Last Friday, I attended a dinner party at which a colleague’s long-service at a certain august institution was celebrated. For the last forty-one years, and without any stoppage, this lady worked for one company. What I saw that evening was an accomplished yet humble woman – ‘service to the others’ was written all over her!
It is not common these days to find people that work at institutions for forty-one years. There are all sorts of reasons to justify why individuals can no longer serve for that long at one company; i.e. short product and service cycles at companies, shortening company life cycles, the millennial generation and their tendency to quickly get bored and impatient with values that don’t align with theirs, the demise of the collective bargaining culture, privatization and the dwindling civil-service numbers, etc
The truth is, those that have it in them can still work at the same company for many years. It may not be forty-one years like the subject of this blog, but at the same time, not the less than three years that has become the norm amongst the millennials
As I warmed my seat at the dinner party, I could not help but look at my so-called long service and the litany of achievements, but from a slightly different lens. I and I assume many at the dinner party, were humbled. Yes, I have done so much for the world and will continue to do so; however, my service is insignificant when compared to the lady’s forty-one years, and I explain why below:
- It dawned on me that this woman, started working before my fifth birthday – approaching my late forties now, I keep harping on about becoming of age and having done so much for the world; but have I?

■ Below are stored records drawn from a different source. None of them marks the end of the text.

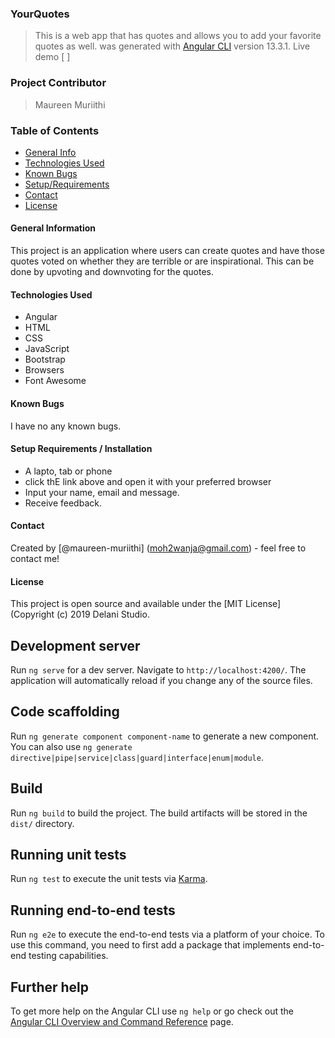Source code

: ### YourQuotes

> This is a web app that has quotes and allows you to add your favorite quotes as well.
> was generated with [Angular CLI](https://github.com/angular/angular-cli) version 13.3.1.
> Live demo [ ]

### Project Contributor

> Maureen Muriithi

### Table of Contents

- [General Info](#general-information)
- [Technologies Used](#technologies-used)
- [Known Bugs](#known-bugs)
- [Setup/Requirements](#setup/requirements)
- [Contact](#contact)
- [License](#license)

#### General Information
This project is an application where users can create quotes and have those quotes voted on whether they are terrible or are inspirational. This can be done by upvoting and downvoting for the quotes.

#### Technologies Used
- Angular
- HTML
- CSS
- JavaScript
- Bootstrap
- Browsers
- Font Awesome

#### Known Bugs

I have no any known bugs.

#### Setup Requirements / Installation
- A lapto, tab or phone
- click thE link above and open it with your preferred browser
- Input your name, email and message.
- Receive feedback.

#### Contact

Created by [@maureen-muriithi] (moh2wanja@gmail.com) - feel free to contact me!

#### License

This project is open source and available under the [MIT License] (Copyright (c) 2019 Delani Studio.

## Development server

Run `ng serve` for a dev server. Navigate to `http://localhost:4200/`. The application will automatically reload if you change any of the source files.

## Code scaffolding

Run `ng generate component component-name` to generate a new component. You can also use `ng generate directive|pipe|service|class|guard|interface|enum|module`.

## Build

Run `ng build` to build the project. The build artifacts will be stored in the `dist/` directory.

## Running unit tests

Run `ng test` to execute the unit tests via [Karma](https://karma-runner.github.io).

## Running end-to-end tests

Run `ng e2e` to execute the end-to-end tests via a platform of your choice. To use this command, you need to first add a package that implements end-to-end testing capabilities.

## Further help

To get more help on the Angular CLI use `ng help` or go check out the [Angular CLI Overview and Command Reference](https://angular.io/cli) page.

- The lady has worked for one employer for forty-one years – we can’t assume that it was an all smooth ride; however, she stayed the course and her forty-one years were cause for celebration last Friday
- Staying the course when confronted with pressure – every day, I see a new generation of professionals, that expect Rolls-Royce landing and treatment at work. Over 91% of the Millennials will stay in a job for less-than-three-years. Apply a little bit of pressure on the millennials and the next topic on the table is ‘resignation’; don’t we all threaten to resign from time to time? Is it not true that in her forty-one years of service, this lady may have thought of quitting? If she did, how did she manage not to do so?
- Organisations, even the classic ones at that, will always have their bumps and will bump into you. If you can’t stay the course now and you decide to move on to your next professional stage, are you sure the new stage will be pressure-free?

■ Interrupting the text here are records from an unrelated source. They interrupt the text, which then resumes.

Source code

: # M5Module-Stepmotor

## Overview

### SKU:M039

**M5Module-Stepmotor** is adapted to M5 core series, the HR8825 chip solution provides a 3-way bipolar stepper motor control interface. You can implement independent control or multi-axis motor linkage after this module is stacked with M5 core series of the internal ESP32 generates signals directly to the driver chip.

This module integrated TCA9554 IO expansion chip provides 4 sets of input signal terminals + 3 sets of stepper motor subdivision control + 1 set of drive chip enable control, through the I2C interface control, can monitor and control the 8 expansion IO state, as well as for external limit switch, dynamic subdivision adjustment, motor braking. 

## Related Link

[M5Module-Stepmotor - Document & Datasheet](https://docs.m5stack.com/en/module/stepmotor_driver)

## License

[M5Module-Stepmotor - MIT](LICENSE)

- Whenever we change jobs to escape pressure at work, we need to ask ourselves if we more than the job are the problem
- There was so much to learn from the forty-one-year journey – yet, it took deeper reflection for one to extract the learning, but those that bothered to do so, had so many good lessons to take home
The career climb:
Those of you in the 25-40 year age bracket, please understand that this is the span of life when one’s professional career is firmly shaped; if it were a plane, the latter is the ‘climbing’ phase.
As a professional, do you have what it takes to sustain your career ‘climb’? Many prospective high flying careers have been thwarted at the climbing stage; the values tool-box of the current 25-40 year professional lacks certain soft fundamentals that are critical to sustaining a career climb.
Employees that serve their entities for forty-one years, let alone ten, are becoming a very rare commodity. Using the same aeroplane analogy, the lady that is the subject of this blog has been descending into her ‘airport’ for the last few years and successfully ‘landed’ last Friday.
I hope that we live long enough to see the ‘landing’ of the millennials – can they survive the turbulent climb?
We at the Effectiveness lab, believe that those that have been effective at delivering consistent value to organisations and for many years have a particular kind of mental agility.
A vocation is not something we find; it’s something we grow—and grow into.”
Indeed, Inc.com provides a rubric to stay the course at work, for the generation that is on a ‘career-climb’ phase:
Here are ten habits we would all do well to emulate.
- Control what you can before it controls you.
- Replace negative thoughts with productive thoughts.
- When the going gets tough, stay put.
- Stay committed but be flexible.
- Push yourself past your potential.
- Build your capacity for patience.
- Become aware enough to get outside of your mind and observe yourself.
- Think of yourself as a work in progress.
- Visualise what you want to achieve
- It is not about winning or losing but learning and growing
Do you have such habits?
It is the mentally tough people that the Effectiveness lab puts money on to stay the course and succeed at well-known companies; the mentally tough will successfully shape vocations as opposed to a career history
Well done lady for not only staying the course but for doing so for forty-one years!